**Your goal**
From the first line of the records through the line containing "and data formats.", retype every line exactly and nothing else.

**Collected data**

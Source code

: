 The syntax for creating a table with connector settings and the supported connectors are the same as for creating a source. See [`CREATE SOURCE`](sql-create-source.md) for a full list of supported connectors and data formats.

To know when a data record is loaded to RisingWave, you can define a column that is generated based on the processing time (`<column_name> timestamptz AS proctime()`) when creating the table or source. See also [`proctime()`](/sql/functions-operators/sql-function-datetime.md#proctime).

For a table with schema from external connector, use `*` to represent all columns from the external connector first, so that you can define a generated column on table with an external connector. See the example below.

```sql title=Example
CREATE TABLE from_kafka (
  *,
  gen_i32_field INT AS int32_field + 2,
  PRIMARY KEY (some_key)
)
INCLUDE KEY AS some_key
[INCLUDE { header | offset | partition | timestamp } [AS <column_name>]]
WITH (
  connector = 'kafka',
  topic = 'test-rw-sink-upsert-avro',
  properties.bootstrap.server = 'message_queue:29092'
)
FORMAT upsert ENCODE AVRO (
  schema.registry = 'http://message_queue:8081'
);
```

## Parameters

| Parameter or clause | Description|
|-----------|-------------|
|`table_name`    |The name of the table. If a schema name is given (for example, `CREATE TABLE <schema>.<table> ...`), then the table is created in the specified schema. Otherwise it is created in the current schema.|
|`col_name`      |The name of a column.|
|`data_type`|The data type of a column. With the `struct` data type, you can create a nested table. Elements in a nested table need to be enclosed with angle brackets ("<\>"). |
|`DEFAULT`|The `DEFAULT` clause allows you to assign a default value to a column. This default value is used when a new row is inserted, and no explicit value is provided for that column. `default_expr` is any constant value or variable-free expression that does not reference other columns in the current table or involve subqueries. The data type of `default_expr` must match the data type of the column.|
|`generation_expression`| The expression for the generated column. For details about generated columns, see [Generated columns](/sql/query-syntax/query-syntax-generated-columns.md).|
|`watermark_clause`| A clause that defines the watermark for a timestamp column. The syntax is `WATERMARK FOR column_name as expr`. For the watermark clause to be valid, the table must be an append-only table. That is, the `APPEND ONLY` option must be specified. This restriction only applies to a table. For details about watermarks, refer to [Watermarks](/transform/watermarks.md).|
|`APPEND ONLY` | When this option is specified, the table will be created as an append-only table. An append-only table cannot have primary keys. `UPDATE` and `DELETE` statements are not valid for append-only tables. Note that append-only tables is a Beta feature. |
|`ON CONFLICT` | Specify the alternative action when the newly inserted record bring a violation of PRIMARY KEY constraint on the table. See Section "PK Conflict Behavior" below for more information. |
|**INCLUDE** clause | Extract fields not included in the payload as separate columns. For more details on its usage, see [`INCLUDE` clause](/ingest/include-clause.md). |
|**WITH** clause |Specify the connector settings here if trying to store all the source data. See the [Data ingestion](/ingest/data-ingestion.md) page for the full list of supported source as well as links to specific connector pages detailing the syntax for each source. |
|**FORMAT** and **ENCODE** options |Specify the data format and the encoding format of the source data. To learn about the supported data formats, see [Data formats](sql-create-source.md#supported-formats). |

**Result of this task**
Source code

: The syntax for creating a table with connector settings and the supported connectors are the same as for creating a source. See [`CREATE SOURCE`](sql-create-source.md) for a full list of supported connectors and data formats.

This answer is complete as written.